◆ Work request ◆
Go through the listing beneath this task and return every line that carries the string "readonly".
= = =
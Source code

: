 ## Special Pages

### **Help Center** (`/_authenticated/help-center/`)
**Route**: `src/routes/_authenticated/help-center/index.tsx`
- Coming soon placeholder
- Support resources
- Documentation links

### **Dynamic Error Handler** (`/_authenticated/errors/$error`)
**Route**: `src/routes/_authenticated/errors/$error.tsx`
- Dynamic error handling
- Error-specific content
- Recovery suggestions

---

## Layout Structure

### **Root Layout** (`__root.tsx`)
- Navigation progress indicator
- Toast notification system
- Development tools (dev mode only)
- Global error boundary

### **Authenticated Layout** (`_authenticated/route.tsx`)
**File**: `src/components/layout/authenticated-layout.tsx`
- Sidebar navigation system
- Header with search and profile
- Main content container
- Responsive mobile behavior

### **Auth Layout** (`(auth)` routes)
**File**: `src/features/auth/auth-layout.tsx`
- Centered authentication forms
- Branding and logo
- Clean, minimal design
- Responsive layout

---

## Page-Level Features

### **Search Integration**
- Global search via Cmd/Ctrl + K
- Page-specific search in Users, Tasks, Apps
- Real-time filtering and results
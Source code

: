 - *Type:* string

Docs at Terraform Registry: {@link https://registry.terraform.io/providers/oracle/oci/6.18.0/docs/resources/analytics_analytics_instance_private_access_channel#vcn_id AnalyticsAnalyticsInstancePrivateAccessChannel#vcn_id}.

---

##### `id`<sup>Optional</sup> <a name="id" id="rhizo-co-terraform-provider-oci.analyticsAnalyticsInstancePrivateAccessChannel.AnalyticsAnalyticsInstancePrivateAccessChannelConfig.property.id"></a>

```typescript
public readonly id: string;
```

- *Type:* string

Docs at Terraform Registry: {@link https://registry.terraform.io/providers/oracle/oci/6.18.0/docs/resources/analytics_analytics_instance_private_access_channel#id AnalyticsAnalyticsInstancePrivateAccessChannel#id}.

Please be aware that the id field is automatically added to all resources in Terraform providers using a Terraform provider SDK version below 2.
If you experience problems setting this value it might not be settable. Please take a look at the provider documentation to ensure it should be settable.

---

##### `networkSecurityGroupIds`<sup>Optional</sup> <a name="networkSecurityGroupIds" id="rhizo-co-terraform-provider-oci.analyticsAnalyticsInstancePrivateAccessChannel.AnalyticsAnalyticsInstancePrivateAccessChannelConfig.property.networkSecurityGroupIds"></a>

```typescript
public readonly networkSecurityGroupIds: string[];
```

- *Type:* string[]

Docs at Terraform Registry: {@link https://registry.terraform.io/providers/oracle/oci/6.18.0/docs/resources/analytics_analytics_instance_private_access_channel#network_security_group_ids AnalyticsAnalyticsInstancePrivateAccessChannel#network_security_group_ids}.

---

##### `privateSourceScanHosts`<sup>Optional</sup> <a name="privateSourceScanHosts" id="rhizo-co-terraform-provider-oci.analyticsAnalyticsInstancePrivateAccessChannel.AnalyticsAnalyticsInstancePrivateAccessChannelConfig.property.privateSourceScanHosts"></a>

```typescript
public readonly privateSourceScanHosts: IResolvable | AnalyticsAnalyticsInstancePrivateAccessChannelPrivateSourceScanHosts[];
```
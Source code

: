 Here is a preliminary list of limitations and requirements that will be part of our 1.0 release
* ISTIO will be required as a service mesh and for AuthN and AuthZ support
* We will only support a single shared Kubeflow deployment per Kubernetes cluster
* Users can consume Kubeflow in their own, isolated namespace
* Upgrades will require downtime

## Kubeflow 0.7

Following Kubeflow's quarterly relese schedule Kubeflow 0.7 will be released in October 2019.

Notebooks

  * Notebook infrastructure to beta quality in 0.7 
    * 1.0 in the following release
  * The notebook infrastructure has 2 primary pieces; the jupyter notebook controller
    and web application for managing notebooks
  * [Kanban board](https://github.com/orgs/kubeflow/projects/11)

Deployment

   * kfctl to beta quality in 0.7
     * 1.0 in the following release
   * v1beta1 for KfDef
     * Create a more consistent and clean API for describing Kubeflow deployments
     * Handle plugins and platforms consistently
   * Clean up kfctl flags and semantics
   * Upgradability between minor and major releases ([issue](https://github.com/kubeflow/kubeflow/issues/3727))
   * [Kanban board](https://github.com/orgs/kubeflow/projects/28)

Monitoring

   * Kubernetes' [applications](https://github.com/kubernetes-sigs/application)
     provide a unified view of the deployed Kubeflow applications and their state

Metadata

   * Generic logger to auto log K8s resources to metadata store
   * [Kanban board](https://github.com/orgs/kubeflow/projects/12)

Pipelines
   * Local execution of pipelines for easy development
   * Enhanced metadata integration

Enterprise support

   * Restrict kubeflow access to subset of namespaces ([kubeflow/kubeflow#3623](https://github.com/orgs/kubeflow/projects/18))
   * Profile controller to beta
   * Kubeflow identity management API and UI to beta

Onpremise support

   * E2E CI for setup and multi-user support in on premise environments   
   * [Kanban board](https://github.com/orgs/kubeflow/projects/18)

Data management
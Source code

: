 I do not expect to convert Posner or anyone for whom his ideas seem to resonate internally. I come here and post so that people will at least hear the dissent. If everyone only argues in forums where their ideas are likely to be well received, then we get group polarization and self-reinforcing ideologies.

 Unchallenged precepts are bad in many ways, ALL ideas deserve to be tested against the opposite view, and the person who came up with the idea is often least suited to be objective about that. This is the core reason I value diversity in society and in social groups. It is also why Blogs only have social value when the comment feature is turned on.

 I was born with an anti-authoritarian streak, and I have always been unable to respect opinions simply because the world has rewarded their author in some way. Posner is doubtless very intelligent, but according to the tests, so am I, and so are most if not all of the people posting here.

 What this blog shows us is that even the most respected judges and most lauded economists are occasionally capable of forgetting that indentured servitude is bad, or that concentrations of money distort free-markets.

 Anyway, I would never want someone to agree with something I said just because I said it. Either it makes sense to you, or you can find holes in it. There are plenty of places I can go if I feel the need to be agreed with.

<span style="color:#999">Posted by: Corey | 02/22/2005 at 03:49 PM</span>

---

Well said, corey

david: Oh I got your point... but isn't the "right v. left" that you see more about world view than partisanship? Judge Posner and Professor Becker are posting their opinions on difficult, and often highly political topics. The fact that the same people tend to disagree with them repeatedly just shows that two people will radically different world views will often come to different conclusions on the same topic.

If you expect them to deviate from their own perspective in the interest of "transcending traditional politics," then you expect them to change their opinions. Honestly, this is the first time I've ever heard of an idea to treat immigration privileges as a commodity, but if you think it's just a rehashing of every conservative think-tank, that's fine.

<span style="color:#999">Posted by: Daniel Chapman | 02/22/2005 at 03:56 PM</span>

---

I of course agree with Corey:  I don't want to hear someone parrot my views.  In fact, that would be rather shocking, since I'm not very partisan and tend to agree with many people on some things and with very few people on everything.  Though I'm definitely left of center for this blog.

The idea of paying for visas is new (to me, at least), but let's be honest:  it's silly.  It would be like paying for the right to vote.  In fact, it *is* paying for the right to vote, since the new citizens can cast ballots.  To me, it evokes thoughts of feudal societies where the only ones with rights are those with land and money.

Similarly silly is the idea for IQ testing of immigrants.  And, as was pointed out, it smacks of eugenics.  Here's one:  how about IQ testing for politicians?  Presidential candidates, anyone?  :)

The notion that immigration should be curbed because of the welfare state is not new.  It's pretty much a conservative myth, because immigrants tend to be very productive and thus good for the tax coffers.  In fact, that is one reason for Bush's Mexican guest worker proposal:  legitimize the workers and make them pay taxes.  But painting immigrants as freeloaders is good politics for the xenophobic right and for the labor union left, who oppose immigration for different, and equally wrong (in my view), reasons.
= = =
◆ The completed task ◆
public readonly id: string;
public readonly networkSecurityGroupIds: string[];
public readonly privateSourceScanHosts: IResolvable | AnalyticsAnalyticsInstancePrivateAccessChannelPrivateSourceScanHosts[];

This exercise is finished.